The evidence you submitted is insufficient to establish that the beneficiary will be performing (including permissible related/incidental activities) solely as an athlete with respect to a specific athletic competition. Your support letter states that the beneficiary will take part in six tournaments as "coach/player." You also submitted testimonial letters stating that the beneficiary is currently working as a tennis coach. As such, USCIS cannot determine if the beneficiary will come to the United States solely to perform as an athlete in an athletic competition, or whether he will also coach. Please submit evidence to address this issue. 

If the activities to be performed include related or incidental activities, the evidence should include an explanation of the related and/or incidental activities (e.g. promotional appearances) and how they are related and/or incidental to the athletic competition or ice-skating production/tour. 

What are the itinerary concerns for tennis players with P-1 Visa Applications?

From recent USCIS Request for Evidence

A beneficiary may qualify as a P-1A internationally recognized athlete if he or she performs as an athlete, individually or as part of a group or team, at an internationally recognized level of performance and seeks to enter the United States temporarily for the purpose of performing as such an athlete with respect to a specific athletic competition. Specifically, the P-1A must be coming to perform services which require an internationally recognized athlete or team. 

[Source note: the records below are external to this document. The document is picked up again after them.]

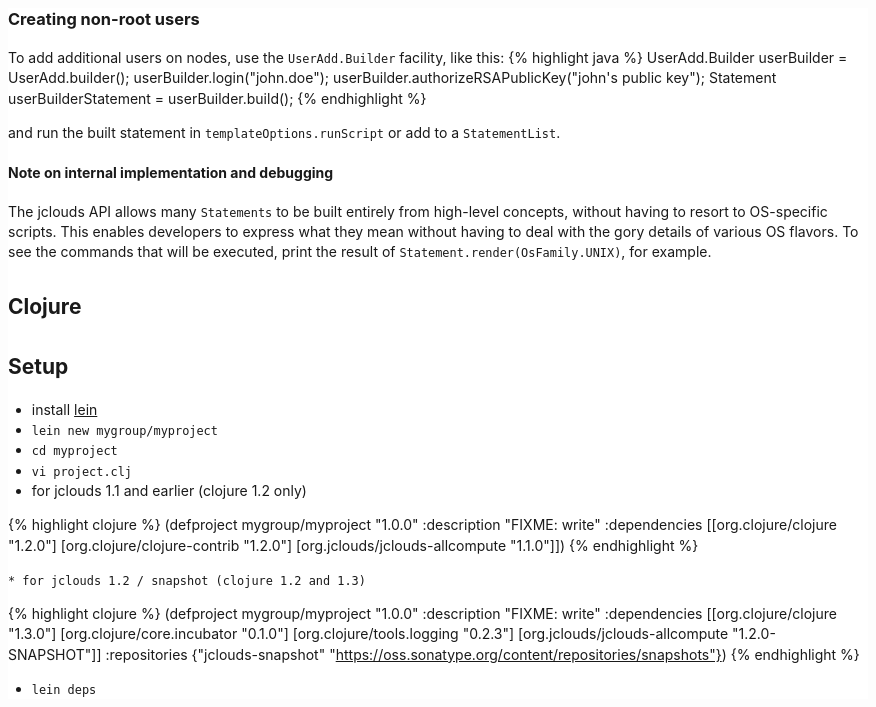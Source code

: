 
### Creating non-root users

To add additional users on nodes, use the `UserAdd.Builder` facility, like this:
{% highlight java %}
UserAdd.Builder userBuilder = UserAdd.builder();
userBuilder.login("john.doe");
userBuilder.authorizeRSAPublicKey("john's public key");
Statement userBuilderStatement = userBuilder.build();
{% endhighlight %}

and run the built statement in `templateOptions.runScript` or add to a `StatementList`.

#### Note on internal implementation and debugging
The jclouds API allows many `Statements` to be built entirely from high-level concepts, 
without having to resort to OS-specific scripts. This enables developers to express what they mean without having
 to deal with the gory details of various OS flavors.
To see the commands that will be executed, print the result of `Statement.render(OsFamily.UNIX)`, for example.



## Clojure
## Setup
  * install [lein](http://github.com/technomancy/leiningen)
  * `lein new mygroup/myproject`
  * `cd myproject`
  * `vi project.clj`
  * for jclouds 1.1 and earlier (clojure 1.2 only)

{% highlight clojure %}
(defproject mygroup/myproject "1.0.0" 
  :description "FIXME: write"
  :dependencies [[org.clojure/clojure "1.2.0"]
                 [org.clojure/clojure-contrib "1.2.0"]
		 [org.jclouds/jclouds-allcompute "1.1.0"]])
{% endhighlight %}

    * for jclouds 1.2 / snapshot (clojure 1.2 and 1.3)
{% highlight clojure %}
(defproject mygroup/myproject "1.0.0" 
  :description "FIXME: write"
  :dependencies [[org.clojure/clojure "1.3.0"]
                 [org.clojure/core.incubator "0.1.0"]
                 [org.clojure/tools.logging "0.2.3"]
                 [org.jclouds/jclouds-allcompute "1.2.0-SNAPSHOT"]]
  :repositories {"jclouds-snapshot" "https://oss.sonatype.org/content/repositories/snapshots"}) 
{% endhighlight %}

  * `lein deps`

Internationally recognized means having a high level of achievement in a field evidenced by a degree of skill and recognition substantially above that ordinarily encountered, to the extent that such achievement is renowned, leading, or well-known in more than one country. 

Internationally Recognized Level of Competition 

The evidence in the record must demonstrate that the beneficiary (as an individual athlete or as a member of an athletic team) is coming to the United States to participate in an athletic competition or league that has a distinguished reputation, and which requires participation of an athlete or athletic team that has an international reputation. 

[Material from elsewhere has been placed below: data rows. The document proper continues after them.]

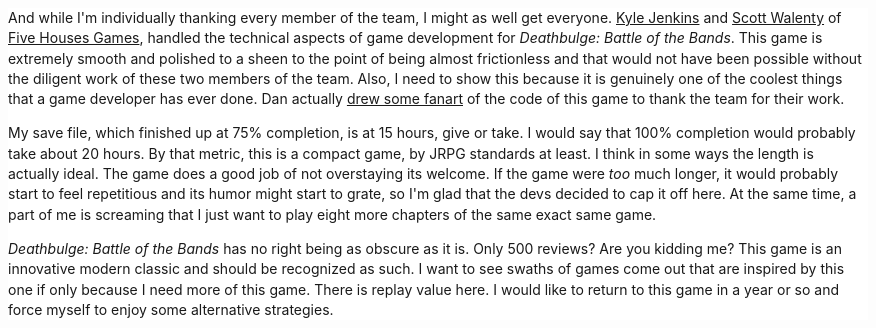 And while I'm individually thanking
every member of the team,
I might as well get everyone.
[Kyle Jenkins](https://twitter.com/diviocy)
and [Scott Walenty](https://twitter.com/raidenthequick)
of [Five Houses Games](https://www.fivehousesgames.com/index.html),
handled the technical aspects
of game development
for *Deathbulge: Battle of the Bands*.
This game is extremely smooth
and polished to a sheen
to the point of being almost frictionless
and that would not have been possible
without the diligent work
of these two members of the team.
Also, I need to show this
because it is genuinely one of the coolest things
that a game developer has ever done.
Dan actually [drew some fanart](https://bsky.app/profile/deathbulge.bsky.social/post/3lgvv25ss222a)
of the code of this game
to thank the team for their work.

My save file,
which finished up at 75% completion,
is at 15 hours,
give or take.
I would say that 100% completion
would probably take
about 20 hours.
By that metric,
this is a compact game,
by JRPG standards at least.
I think in some ways
the length is actually ideal.
The game does a good job
of not overstaying its welcome.
If the game were *too* much longer,
it would probably start
to feel repetitious
and its humor might start to grate,
so I'm glad that the devs
decided to cap it off here.
At the same time,
a part of me is screaming
that I just want to play eight more chapters
of the same exact same game.

*Deathbulge: Battle of the Bands*
has no right being as obscure as it is.
Only 500 reviews? Are you kidding me?
This game is an innovative modern classic
and should be recognized as such.
I want to see swaths of games come out
that are inspired by this one
if only because
I need more of this game.
There is replay value here.
I would like to return to this game
in a year or so
and force myself to enjoy
some alternative strategies.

Evidence that the beneficiary will be competing at an internationally recognized level, in competitions or leagues with a distinguished reputation and that require, among its participants, an internationally recognized athlete. This evidence may include, but is not limited to:

  • Published materials or documentation about the competition or league demonstrating the extent of media coverage; Requirements to qualify for participation in the competition or league; 

  • International ranking of athletes competing; 

  • Structure of the competition or league (including major, minor, regional/local, or academy teams); 

  • Viewership and/or attendance data; 

  • Revenue data; 

  • Prize money or awards attached to the competitions. 

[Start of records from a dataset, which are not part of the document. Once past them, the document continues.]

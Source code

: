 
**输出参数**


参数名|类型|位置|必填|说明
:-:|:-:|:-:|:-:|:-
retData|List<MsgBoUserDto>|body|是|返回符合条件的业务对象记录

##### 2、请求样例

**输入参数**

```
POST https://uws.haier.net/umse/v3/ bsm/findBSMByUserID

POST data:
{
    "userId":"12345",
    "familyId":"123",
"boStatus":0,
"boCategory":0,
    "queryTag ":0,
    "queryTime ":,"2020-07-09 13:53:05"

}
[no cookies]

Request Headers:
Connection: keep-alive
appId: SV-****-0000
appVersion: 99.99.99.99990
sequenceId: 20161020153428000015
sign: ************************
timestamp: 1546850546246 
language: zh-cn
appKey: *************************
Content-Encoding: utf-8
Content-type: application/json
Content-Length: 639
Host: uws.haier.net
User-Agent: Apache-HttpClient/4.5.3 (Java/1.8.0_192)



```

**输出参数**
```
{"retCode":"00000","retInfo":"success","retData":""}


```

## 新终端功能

Another Example of USCIS Officers being unreasonable with P-1 Petitions for upcoming tennis players

All petitions seeking P nonimmigrant classification require adequate description of the competition, event, or performance in which the beneficiary will participate. A competition, event, or performance may include an athletic competition, athletic season, tournament, tour, exhibit, project, entertainment event or engagement. Such activities could include short vacations, promotional appearances for the petitioning employer and incidental or related stopovers. An athletic competition or entertainment event could include an entire season of performances. A group of related activities will also be considered an event. In the case of a P-1 athlete, the event may be the duration of the beneficiary's contract. 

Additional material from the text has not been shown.